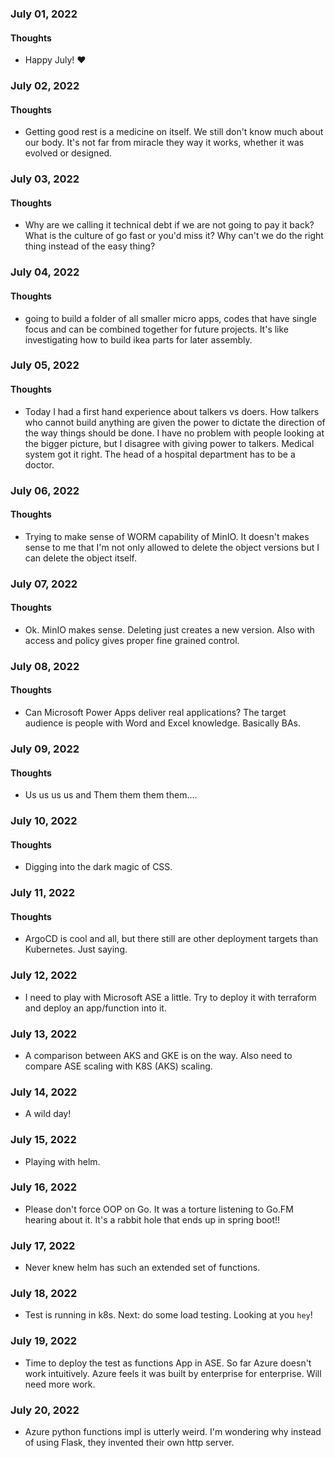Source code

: ### July 01, 2022

#### Thoughts

- Happy July!  ❤

  



### July 02, 2022

#### Thoughts

- Getting good rest is a medicine on itself. We still don't know much about our body. It's not far from miracle they way it works, whether it was evolved or designed.



### July 03, 2022

#### Thoughts

- Why are we calling it technical debt if we are not going to pay it back? What is the culture of go fast or you'd miss it? Why can't we do the right thing instead of the easy thing?

  
### July 04, 2022

#### Thoughts

- going to build a folder of all smaller micro apps, codes that have single focus and can be combined together for future projects. It's like investigating how to build ikea parts for later assembly.
  
    

### July 05, 2022

#### Thoughts

- Today I had a first hand experience about talkers vs doers. How talkers who cannot build anything are given the power to dictate the direction of the way things should be done. I have no problem with people looking at the bigger picture, but I disagree with giving power to talkers. Medical system got it right. The head of a hospital department has to be a doctor. 

  

### July 06, 2022

#### Thoughts

- Trying to make sense of WORM capability of MinIO. It doesn't makes sense to me that I'm not only allowed to delete the object versions but I can delete the object itself.



### July 07, 2022

#### Thoughts

- Ok. MinIO makes sense. Deleting just creates a new version. Also with access and policy gives proper fine grained control.



### July 08, 2022

#### Thoughts

- Can Microsoft Power Apps deliver real applications? The target audience is people with Word and Excel knowledge. Basically BAs. 



### July 09, 2022

#### Thoughts

- Us us us us and Them them them them....



### July 10, 2022

#### Thoughts

- Digging into the dark magic of CSS.



### July 11, 2022

#### Thoughts

- ArgoCD is cool and all, but there still are other deployment targets than Kubernetes. Just saying.



### July 12, 2022

- I need to play with Microsoft ASE a little. Try to deploy it with terraform and deploy an app/function into it.



### July 13, 2022

- A comparison between AKS and GKE is on the way. Also need to compare ASE scaling with K8S (AKS) scaling.



### July 14, 2022

- A wild day! 



### July 15, 2022

- Playing with helm.



### July 16, 2022

- Please don't force OOP on Go. It was a torture listening to Go.FM hearing about it. It's a rabbit hole that ends up in spring boot!!

 

### July 17, 2022

- Never knew helm has such an extended set of functions. 



### July 18, 2022

- Test is running in k8s. Next: do some load testing. Looking at you `hey`!



### July 19, 2022

- Time to deploy the test as functions App in ASE. So far Azure doesn't work intuitively. Azure feels it was built by enterprise for enterprise. Will need more work.



### July 20, 2022

- Azure python functions impl is utterly weird. I'm wondering why instead of using Flask, they invented their own http server.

DESCRIPTION OF THE TASK = Among the lines of the material, find those holding the word "that" and return them.

THE ANSWER =
- going to build a folder of all smaller micro apps, codes that have single focus and can be combined together for future projects. It's like investigating how to build ikea parts for later assembly.
- Trying to make sense of WORM capability of MinIO. It doesn't makes sense to me that I'm not only allowed to delete the object versions but I can delete the object itself.
- Please don't force OOP on Go. It was a torture listening to Go.FM hearing about it. It's a rabbit hole that ends up in spring boot!!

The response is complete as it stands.